Top of Supplied material

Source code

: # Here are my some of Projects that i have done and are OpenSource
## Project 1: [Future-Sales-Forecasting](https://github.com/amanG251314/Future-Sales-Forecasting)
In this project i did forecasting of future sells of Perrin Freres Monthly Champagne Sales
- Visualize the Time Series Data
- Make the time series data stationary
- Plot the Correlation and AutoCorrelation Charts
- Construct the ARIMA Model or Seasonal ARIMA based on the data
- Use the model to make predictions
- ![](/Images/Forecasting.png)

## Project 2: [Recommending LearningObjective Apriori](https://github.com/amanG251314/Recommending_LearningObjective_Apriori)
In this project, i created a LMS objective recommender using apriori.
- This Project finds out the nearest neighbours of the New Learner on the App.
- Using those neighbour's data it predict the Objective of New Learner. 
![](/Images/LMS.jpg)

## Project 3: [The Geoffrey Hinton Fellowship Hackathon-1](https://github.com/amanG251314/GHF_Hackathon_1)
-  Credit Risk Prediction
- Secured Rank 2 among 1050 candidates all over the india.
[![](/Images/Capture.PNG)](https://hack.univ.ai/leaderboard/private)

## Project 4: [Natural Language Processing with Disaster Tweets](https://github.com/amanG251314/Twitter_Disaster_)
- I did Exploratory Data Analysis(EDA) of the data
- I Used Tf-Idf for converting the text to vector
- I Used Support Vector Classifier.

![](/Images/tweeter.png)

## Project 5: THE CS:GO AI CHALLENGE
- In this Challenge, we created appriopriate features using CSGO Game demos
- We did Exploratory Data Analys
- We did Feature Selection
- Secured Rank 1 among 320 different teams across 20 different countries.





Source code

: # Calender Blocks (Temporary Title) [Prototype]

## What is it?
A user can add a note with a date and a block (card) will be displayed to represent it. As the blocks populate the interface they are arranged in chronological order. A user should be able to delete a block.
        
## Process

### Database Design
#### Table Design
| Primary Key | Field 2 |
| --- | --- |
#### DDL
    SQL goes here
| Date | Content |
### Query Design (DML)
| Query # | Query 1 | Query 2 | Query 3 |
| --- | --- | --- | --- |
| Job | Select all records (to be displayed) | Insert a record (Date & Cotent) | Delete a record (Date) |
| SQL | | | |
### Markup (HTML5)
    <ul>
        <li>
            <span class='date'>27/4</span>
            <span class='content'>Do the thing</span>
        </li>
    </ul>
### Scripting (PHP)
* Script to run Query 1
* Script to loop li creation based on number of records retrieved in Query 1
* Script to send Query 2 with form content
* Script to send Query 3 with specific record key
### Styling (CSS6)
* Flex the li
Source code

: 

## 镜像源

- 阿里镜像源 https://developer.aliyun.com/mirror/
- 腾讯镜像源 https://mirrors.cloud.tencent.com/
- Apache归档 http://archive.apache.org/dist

Bottom of Supplied material

The entire listing is to be retyped exactly.

Source code

: # Here are my some of Projects that i have done and are OpenSource
## Project 1: [Future-Sales-Forecasting](https://github.com/amanG251314/Future-Sales-Forecasting)
In this project i did forecasting of future sells of Perrin Freres Monthly Champagne Sales
- Visualize the Time Series Data
- Make the time series data stationary
- Plot the Correlation and AutoCorrelation Charts
- Construct the ARIMA Model or Seasonal ARIMA based on the data
- Use the model to make predictions
- ![](/Images/Forecasting.png)

## Project 2: [Recommending LearningObjective Apriori](https://github.com/amanG251314/Recommending_LearningObjective_Apriori)
In this project, i created a LMS objective recommender using apriori.
- This Project finds out the nearest neighbours of the New Learner on the App.
- Using those neighbour's data it predict the Objective of New Learner. 
![](/Images/LMS.jpg)

## Project 3: [The Geoffrey Hinton Fellowship Hackathon-1](https://github.com/amanG251314/GHF_Hackathon_1)
-  Credit Risk Prediction
- Secured Rank 2 among 1050 candidates all over the india.
[![](/Images/Capture.PNG)](https://hack.univ.ai/leaderboard/private)

## Project 4: [Natural Language Processing with Disaster Tweets](https://github.com/amanG251314/Twitter_Disaster_)
- I did Exploratory Data Analysis(EDA) of the data
- I Used Tf-Idf for converting the text to vector
- I Used Support Vector Classifier.

![](/Images/tweeter.png)

## Project 5: THE CS:GO AI CHALLENGE
- In this Challenge, we created appriopriate features using CSGO Game demos
- We did Exploratory Data Analys
- We did Feature Selection
- Secured Rank 1 among 320 different teams across 20 different countries.





Source code

: # Calender Blocks (Temporary Title) [Prototype]

## What is it?
A user can add a note with a date and a block (card) will be displayed to represent it. As the blocks populate the interface they are arranged in chronological order. A user should be able to delete a block.
        
## Process

### Database Design
#### Table Design
| Primary Key | Field 2 |
| --- | --- |
#### DDL
    SQL goes here
| Date | Content |
### Query Design (DML)
| Query # | Query 1 | Query 2 | Query 3 |
| --- | --- | --- | --- |
| Job | Select all records (to be displayed) | Insert a record (Date & Cotent) | Delete a record (Date) |
| SQL | | | |
### Markup (HTML5)
    <ul>
        <li>
            <span class='date'>27/4</span>
            <span class='content'>Do the thing</span>
        </li>
    </ul>
### Scripting (PHP)
* Script to run Query 1
* Script to loop li creation based on number of records retrieved in Query 1
* Script to send Query 2 with form content
* Script to send Query 3 with specific record key
### Styling (CSS6)
* Flex the li
Source code

: 

## 镜像源

- 阿里镜像源 https://developer.aliyun.com/mirror/
- 腾讯镜像源 https://mirrors.cloud.tencent.com/
- Apache归档 http://archive.apache.org/dist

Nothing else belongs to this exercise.